__What to work on__:
Print nothing beyond the line with "B) Получить биты": every line from the beginning of the data up to it, that line included, and no pictures.

☆ ☆ ☆ ☆

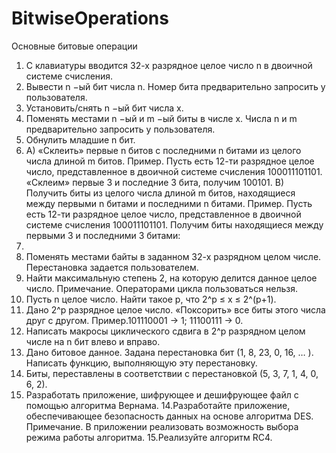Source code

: # BitwiseOperations
Основные битовые операции
1. С клавиатуры вводится 32-х разрядное целое число n в двоичной системе
счисления.
2. Вывести n −ый бит числа n. Номер бита предварительно запросить у
пользователя.
3. Установить/снять n −ый бит числа x.
4. Поменять местами n −ый и m −ый биты в числе x. Числа n и m
предварительно запросить у пользователя.
5. Обнулить младшие n бит.
6. A) «Склеить» первые n битов с последними n битами из целого числа длиной
m битов. Пример. Пусть есть 12-ти разрядное целое число, представленное
в двоичной системе счисления 100011101101. «Склеим» первые 3 и
последние 3 бита, получим 100101.
B) Получить биты из целого числа длиной m битов, находящиеся между
первыми n битами и последними n битами. Пример. Пусть есть 12-ти разрядное
целое число, представленное в двоичной системе счисления 100011101101.
Получим биты находящиеся между первыми 3 и последними 3 битами:
011101.
7. Поменять местами байты в заданном 32-х разрядном целом числе.
Перестановка задается пользователем.
8. Найти максимальную степень 2, на которую делится данное целое число.
Примечание. Операторами цикла пользоваться нельзя.
9. Пусть n целое число. Найти такое p, что 2^p ≤ x ≤ 2^(p+1).
10. Дано 2^p разрядное целое число. «Поксорить» все биты этого числа друг с
другом. Пример.101110001 → 1; 11100111 → 0.
11. Написать макросы циклического сдвига в 2^p разрядном целом числе на n бит
влево и вправо.
12. Дано  битовое данное. Задана перестановка бит (1, 8, 23, 0, 16, … ). Написать
функцию, выполняющую эту перестановку.
11110001. Биты, переставлены в соответствии с перестановкой
(5, 3, 7, 1, 4, 0, 6, 2).
13. Разработать приложение, шифрующее и дешифрующее файл с помощью
алгоритма Вернама.
14.Разработайте приложение, обеспечивающее безопасность данных на основе
алгоритма DES. Примечание. В приложении реализовать возможность выбора
режима работы алгоритма.
15.Реализуйте алгоритм RC4.
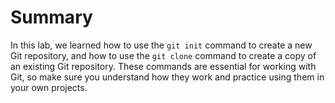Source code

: # Summary

In this lab, we learned how to use the `git init` command to create a new Git repository, and how to use the `git clone` command to create a copy of an existing Git repository. These commands are essential for working with Git, so make sure you understand how they work and practice using them in your own projects.
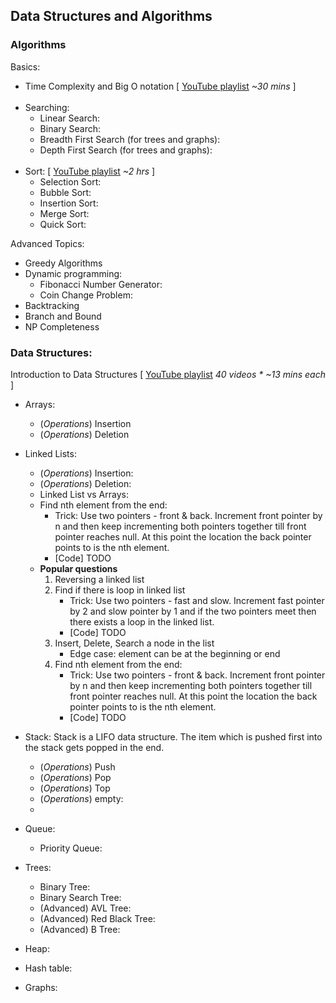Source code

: Data Structures and Algorithms
------------------------------


### Algorithms

Basics:
* Time Complexity and Big O notation \[ [YouTube playlist](https://www.youtube.com/playlist?list=PL2_aWCzGMAwI9HK8YPVBjElbLbI3ufctn)  *~30 mins* ] <br/><br/>
* Searching:
  * Linear Search:
  * Binary Search:
  * Breadth First Search (for trees and graphs):
  * Depth First Search (for trees and graphs):
  <br/><br/>
* Sort: \[ [YouTube playlist](https://www.youtube.com/playlist?list=PL2_aWCzGMAwKedT2KfDMB9YA5DgASZb3U) *~2 hrs* ]
  * Selection Sort:
  * Bubble Sort:
  * Insertion Sort:
  * Merge Sort:
  * Quick Sort:

Advanced Topics:
* Greedy Algorithms
* Dynamic programming:
  * Fibonacci Number Generator:
  * Coin Change Problem:
* Backtracking
* Branch and Bound
* NP Completeness


### Data Structures:
Introduction to Data Structures \[ [YouTube playlist](https://www.youtube.com/playlist?list=PL2_aWCzGMAwI3W_JlcBbtYTwiQSsOTa6P) _40 videos * ~13 mins each_ ]
* Arrays:
  * (*Operations*) Insertion
  * (*Operations*) Deletion
* Linked Lists:
  * (*Operations*) Insertion:
  * (*Operations*) Deletion:
  * Linked List vs Arrays:
  * Find nth element from the end:
    - Trick: Use two pointers - front & back. Increment front pointer by n and then keep incrementing both pointers together till front pointer reaches null. At this point the location the back pointer points to is the nth element.
    - [Code] TODO
  * **Popular questions**
    1. Reversing a linked list
    2. Find if there is loop in linked list
        - Trick: Use two pointers - fast and slow. Increment fast pointer by 2 and slow pointer by 1 and if the two pointers meet then there exists a loop in the linked list.
        - [Code] TODO
    3. Insert, Delete, Search a node in the list
        - Edge case: element can be at the beginning or end
    4. Find nth element from the end:
        - Trick: Use two pointers - front & back. Increment front pointer by n and then keep incrementing both pointers together till front pointer reaches null. At this point the location the back pointer points to is the nth element.
        - [Code] TODO

* Stack: Stack is a LIFO data structure. The item which is pushed first into the stack gets popped in the end.
  * (*Operations*) Push
  * (*Operations*) Pop
  * (*Operations*) Top
  * (*Operations*) empty:
  *
* Queue:
  * Priority Queue:
* Trees:
  * Binary Tree:
  * Binary Search Tree:
  * (Advanced) AVL Tree:
  * (Advanced) Red Black Tree:
  * (Advanced) B Tree:
* Heap:
* Hash table:
* Graphs:
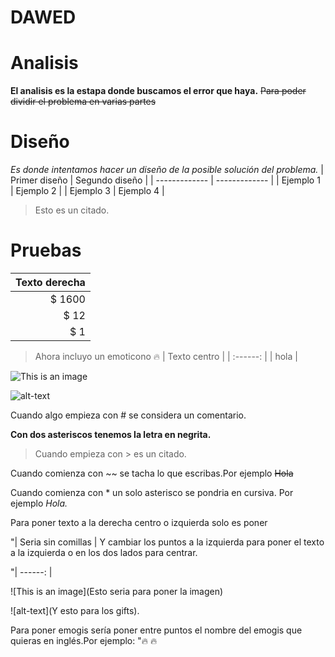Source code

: # DAWED

# Analisis
**El analisis es la estapa donde buscamos el error que haya.**
~~Para poder dividir el problema en varias partes~~
# Diseño
*Es donde intentamos hacer un diseño de la posible solución del problema.*
| Primer diseño | Segundo diseño |
| ------------- | ------------- |
| Ejemplo 1  | Ejemplo 2  |
| Ejemplo 3  | Ejemplo 4  |
>Esto es un citado.
# Pruebas
| Texto derecha | 
| ------: |
|  $ 1600 |
|    $ 12 |
|     $ 1 |
>Ahora incluyo un emoticono :fire:
| Texto centro |
| :------: |
| hola |

![This is an image](https://blog.desdelinux.net/wp-content/uploads/2018/05/Editores-de-codigo-linux.jpg)

![alt-text](https://i.pinimg.com/originals/57/19/79/571979283d72a42f6503164075f5a45d.gif)



Cuando algo empieza con # se considera un comentario.

**Con dos asteriscos tenemos la letra en negrita.**

>Cuando empieza con > es un citado.

Cuando comienza con ~~ se tacha lo que escribas.Por ejemplo ~~Hola~~

Cuando comienza con * un solo asterisco se pondria en cursiva. Por ejemplo *Hola.*

Para poner texto a la derecha centro o izquierda solo es poner 

"| Seria sin comillas | Y cambiar los puntos a la izquierda para poner el texto a la izquierda o en los dos lados para centrar.

"| ------: |

![This is an image](Esto seria para poner la imagen)

![alt-text](Y esto para los gifts).

Para poner emogis sería poner entre puntos el nombre del emogis que quieras en inglés.Por ejemplo: ":fire: :fire:




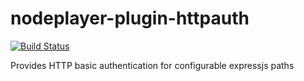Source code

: nodeplayer-plugin-httpauth
==========================

[![Build Status](https://travis-ci.org/FruitieX/nodeplayer-plugin-httpauth.svg?branch=master)](https://travis-ci.org/FruitieX/nodeplayer-plugin-httpauth)

Provides HTTP basic authentication for configurable expressjs paths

☆ ☆ ☆ ☆

__Solution__:
Source code

: # BitwiseOperations
Основные битовые операции
1. С клавиатуры вводится 32-х разрядное целое число n в двоичной системе
счисления.
2. Вывести n −ый бит числа n. Номер бита предварительно запросить у
пользователя.
3. Установить/снять n −ый бит числа x.
4. Поменять местами n −ый и m −ый биты в числе x. Числа n и m
предварительно запросить у пользователя.
5. Обнулить младшие n бит.
6. A) «Склеить» первые n битов с последними n битами из целого числа длиной
m битов. Пример. Пусть есть 12-ти разрядное целое число, представленное
в двоичной системе счисления 100011101101. «Склеим» первые 3 и
последние 3 бита, получим 100101.
B) Получить биты из целого числа длиной m битов, находящиеся между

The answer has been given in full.